Go through the entries below from the first line and output each one exactly, up to and including the line with "The Saving Throws".

---- THE DATA

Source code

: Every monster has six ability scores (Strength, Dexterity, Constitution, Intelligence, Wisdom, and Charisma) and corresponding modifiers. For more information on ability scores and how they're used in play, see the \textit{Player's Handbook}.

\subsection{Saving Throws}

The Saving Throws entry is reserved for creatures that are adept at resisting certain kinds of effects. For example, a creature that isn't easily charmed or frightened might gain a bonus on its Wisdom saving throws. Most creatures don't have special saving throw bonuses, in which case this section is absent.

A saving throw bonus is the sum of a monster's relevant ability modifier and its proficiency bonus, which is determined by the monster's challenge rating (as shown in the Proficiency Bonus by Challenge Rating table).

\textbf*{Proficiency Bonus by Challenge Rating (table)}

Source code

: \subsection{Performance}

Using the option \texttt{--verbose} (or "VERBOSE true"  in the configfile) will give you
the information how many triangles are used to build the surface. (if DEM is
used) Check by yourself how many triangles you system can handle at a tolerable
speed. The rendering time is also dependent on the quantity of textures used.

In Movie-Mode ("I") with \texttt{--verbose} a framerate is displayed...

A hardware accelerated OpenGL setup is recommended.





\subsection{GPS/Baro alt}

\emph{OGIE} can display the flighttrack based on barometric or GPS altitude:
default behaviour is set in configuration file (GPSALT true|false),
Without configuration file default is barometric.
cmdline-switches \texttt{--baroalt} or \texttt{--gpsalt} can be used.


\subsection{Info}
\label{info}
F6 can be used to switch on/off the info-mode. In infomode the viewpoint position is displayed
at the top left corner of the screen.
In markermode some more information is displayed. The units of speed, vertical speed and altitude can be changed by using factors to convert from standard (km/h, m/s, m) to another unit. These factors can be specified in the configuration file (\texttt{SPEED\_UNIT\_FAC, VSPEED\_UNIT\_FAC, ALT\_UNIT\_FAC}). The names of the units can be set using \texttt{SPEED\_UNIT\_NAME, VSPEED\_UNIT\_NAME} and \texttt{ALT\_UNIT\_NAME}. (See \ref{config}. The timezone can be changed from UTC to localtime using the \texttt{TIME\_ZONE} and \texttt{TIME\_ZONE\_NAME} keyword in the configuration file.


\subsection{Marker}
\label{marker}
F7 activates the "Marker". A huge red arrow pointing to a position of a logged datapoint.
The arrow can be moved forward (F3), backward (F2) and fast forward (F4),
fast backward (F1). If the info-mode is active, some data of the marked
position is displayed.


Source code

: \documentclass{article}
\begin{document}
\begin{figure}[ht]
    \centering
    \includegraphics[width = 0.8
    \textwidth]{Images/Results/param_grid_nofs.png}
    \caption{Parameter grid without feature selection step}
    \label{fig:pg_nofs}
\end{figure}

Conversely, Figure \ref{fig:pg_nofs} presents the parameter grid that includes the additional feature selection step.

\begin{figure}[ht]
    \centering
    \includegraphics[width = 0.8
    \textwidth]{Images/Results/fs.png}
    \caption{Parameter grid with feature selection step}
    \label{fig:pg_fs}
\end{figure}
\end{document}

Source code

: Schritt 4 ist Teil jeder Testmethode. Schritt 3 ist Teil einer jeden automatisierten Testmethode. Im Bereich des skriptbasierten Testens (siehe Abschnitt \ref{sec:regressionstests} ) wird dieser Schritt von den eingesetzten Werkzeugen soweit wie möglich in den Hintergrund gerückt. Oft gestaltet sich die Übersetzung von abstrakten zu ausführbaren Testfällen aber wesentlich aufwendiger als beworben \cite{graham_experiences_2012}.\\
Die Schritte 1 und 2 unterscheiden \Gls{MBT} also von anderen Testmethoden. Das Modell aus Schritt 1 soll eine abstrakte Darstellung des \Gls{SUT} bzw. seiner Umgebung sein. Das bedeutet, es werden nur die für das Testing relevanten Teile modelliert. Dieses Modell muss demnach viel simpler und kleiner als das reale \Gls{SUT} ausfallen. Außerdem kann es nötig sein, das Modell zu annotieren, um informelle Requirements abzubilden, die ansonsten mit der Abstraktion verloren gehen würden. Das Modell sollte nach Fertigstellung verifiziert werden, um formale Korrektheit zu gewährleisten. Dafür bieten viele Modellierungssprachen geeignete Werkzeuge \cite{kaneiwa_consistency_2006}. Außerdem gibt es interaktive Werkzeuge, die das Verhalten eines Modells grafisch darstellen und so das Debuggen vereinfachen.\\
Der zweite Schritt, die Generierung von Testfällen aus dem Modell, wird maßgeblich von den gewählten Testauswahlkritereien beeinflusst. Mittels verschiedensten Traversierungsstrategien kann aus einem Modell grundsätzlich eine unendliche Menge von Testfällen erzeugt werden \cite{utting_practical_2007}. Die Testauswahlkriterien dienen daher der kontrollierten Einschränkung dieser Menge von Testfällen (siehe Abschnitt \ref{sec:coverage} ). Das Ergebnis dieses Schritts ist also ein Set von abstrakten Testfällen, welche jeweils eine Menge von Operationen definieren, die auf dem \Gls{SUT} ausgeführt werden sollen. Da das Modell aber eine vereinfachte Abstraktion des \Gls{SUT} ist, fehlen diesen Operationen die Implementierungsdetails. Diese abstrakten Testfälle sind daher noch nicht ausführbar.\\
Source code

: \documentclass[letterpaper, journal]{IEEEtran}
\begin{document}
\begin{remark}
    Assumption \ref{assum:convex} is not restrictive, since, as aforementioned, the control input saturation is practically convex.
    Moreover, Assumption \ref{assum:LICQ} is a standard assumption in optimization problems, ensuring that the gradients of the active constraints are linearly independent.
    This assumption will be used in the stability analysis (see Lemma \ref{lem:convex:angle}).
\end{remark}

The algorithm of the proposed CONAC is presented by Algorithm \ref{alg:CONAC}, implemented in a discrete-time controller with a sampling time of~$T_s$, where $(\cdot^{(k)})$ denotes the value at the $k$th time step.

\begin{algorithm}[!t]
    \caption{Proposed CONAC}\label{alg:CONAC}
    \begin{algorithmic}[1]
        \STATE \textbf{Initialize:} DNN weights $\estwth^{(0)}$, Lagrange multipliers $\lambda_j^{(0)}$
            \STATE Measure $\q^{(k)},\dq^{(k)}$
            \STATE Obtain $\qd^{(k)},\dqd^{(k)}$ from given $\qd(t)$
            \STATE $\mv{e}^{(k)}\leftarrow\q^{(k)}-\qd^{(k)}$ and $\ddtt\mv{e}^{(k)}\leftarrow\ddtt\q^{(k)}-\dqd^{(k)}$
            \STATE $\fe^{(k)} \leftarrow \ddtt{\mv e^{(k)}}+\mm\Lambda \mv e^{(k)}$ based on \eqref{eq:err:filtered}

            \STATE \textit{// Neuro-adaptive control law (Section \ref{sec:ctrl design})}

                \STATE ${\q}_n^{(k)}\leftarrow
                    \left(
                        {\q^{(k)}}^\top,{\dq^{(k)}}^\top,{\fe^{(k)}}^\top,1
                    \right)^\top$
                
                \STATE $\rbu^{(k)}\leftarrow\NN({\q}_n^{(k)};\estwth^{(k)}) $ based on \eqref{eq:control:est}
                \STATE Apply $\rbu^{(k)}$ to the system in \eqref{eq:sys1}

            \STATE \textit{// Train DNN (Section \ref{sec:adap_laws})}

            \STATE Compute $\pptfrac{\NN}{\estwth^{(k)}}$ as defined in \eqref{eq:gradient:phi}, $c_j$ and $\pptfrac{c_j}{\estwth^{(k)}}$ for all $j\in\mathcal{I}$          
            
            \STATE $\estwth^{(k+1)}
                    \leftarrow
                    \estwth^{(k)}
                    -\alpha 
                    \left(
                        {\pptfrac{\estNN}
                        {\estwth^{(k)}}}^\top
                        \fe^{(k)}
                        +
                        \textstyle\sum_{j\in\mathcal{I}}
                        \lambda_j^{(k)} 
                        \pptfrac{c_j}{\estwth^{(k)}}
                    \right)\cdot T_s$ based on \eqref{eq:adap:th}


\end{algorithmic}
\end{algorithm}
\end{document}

--------

* _YOUR SOLUTION_:
Source code

: Every monster has six ability scores (Strength, Dexterity, Constitution, Intelligence, Wisdom, and Charisma) and corresponding modifiers. For more information on ability scores and how they're used in play, see the \textit{Player's Handbook}.

\subsection{Saving Throws}

The Saving Throws entry is reserved for creatures that are adept at resisting certain kinds of effects. For example, a creature that isn't easily charmed or frightened might gain a bonus on its Wisdom saving throws. Most creatures don't have special saving throw bonuses, in which case this section is absent.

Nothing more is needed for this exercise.